## Action item:
The lines you return must be all those in the data that hold the string "liệu".

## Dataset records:
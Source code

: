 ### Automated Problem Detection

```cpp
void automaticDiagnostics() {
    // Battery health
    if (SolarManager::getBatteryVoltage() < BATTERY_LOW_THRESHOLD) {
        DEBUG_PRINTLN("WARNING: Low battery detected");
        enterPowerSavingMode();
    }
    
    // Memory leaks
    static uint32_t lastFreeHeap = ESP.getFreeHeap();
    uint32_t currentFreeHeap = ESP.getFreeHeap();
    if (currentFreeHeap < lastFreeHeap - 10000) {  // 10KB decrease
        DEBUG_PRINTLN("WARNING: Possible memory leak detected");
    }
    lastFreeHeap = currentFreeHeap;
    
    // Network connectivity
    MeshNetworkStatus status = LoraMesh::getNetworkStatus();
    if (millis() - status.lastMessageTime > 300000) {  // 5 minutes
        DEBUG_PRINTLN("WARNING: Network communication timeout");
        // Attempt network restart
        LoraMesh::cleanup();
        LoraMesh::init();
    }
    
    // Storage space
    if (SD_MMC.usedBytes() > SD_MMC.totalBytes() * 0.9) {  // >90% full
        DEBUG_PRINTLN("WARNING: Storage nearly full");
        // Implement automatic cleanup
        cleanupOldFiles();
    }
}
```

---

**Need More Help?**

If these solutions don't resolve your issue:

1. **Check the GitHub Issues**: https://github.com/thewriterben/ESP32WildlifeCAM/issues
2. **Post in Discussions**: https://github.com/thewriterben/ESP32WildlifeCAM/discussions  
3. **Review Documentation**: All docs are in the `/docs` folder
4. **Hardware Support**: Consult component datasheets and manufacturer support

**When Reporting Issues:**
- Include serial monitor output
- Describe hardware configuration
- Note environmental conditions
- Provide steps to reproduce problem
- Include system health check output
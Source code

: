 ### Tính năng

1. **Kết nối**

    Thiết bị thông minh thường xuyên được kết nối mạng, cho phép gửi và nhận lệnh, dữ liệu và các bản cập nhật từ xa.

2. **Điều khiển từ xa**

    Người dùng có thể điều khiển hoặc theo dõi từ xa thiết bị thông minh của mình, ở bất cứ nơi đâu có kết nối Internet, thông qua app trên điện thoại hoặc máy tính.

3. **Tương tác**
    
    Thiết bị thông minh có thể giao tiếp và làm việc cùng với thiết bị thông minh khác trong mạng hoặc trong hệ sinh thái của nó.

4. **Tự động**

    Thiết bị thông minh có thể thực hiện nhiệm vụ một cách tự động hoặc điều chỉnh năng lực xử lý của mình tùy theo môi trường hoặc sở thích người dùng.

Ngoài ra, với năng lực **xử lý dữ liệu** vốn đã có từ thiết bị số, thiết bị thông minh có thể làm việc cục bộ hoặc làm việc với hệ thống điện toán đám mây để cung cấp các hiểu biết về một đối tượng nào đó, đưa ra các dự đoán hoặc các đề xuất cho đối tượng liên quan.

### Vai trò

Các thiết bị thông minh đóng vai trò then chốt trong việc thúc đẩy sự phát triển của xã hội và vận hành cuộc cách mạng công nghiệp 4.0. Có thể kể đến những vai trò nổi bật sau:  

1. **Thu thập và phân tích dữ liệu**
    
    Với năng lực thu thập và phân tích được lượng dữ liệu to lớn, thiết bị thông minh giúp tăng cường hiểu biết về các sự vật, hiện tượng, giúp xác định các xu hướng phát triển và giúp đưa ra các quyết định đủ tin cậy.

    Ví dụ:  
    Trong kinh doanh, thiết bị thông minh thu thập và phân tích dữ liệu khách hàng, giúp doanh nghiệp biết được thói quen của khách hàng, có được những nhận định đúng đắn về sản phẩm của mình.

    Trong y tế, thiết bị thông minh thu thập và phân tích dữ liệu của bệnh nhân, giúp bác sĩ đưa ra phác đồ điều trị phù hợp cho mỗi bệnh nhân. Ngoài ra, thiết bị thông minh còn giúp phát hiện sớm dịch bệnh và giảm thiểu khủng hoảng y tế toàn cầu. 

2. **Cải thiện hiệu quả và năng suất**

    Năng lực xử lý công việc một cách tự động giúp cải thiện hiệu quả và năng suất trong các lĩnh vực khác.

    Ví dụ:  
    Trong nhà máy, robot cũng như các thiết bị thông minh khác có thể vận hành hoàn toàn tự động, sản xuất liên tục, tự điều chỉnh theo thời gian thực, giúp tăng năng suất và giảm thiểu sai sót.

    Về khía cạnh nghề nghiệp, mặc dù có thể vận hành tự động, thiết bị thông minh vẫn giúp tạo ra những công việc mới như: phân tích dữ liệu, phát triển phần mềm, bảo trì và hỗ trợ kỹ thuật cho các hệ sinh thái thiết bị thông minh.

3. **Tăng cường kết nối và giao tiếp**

## Exercise response:
    Thiết bị thông minh thường xuyên được kết nối mạng, cho phép gửi và nhận lệnh, dữ liệu và các bản cập nhật từ xa.
Ngoài ra, với năng lực **xử lý dữ liệu** vốn đã có từ thiết bị số, thiết bị thông minh có thể làm việc cục bộ hoặc làm việc với hệ thống điện toán đám mây để cung cấp các hiểu biết về một đối tượng nào đó, đưa ra các dự đoán hoặc các đề xuất cho đối tượng liên quan.
1. **Thu thập và phân tích dữ liệu**
    Với năng lực thu thập và phân tích được lượng dữ liệu to lớn, thiết bị thông minh giúp tăng cường hiểu biết về các sự vật, hiện tượng, giúp xác định các xu hướng phát triển và giúp đưa ra các quyết định đủ tin cậy.
    Trong kinh doanh, thiết bị thông minh thu thập và phân tích dữ liệu khách hàng, giúp doanh nghiệp biết được thói quen của khách hàng, có được những nhận định đúng đắn về sản phẩm của mình.
    Trong y tế, thiết bị thông minh thu thập và phân tích dữ liệu của bệnh nhân, giúp bác sĩ đưa ra phác đồ điều trị phù hợp cho mỗi bệnh nhân. Ngoài ra, thiết bị thông minh còn giúp phát hiện sớm dịch bệnh và giảm thiểu khủng hoảng y tế toàn cầu. 
    Về khía cạnh nghề nghiệp, mặc dù có thể vận hành tự động, thiết bị thông minh vẫn giúp tạo ra những công việc mới như: phân tích dữ liệu, phát triển phần mềm, bảo trì và hỗ trợ kỹ thuật cho các hệ sinh thái thiết bị thông minh.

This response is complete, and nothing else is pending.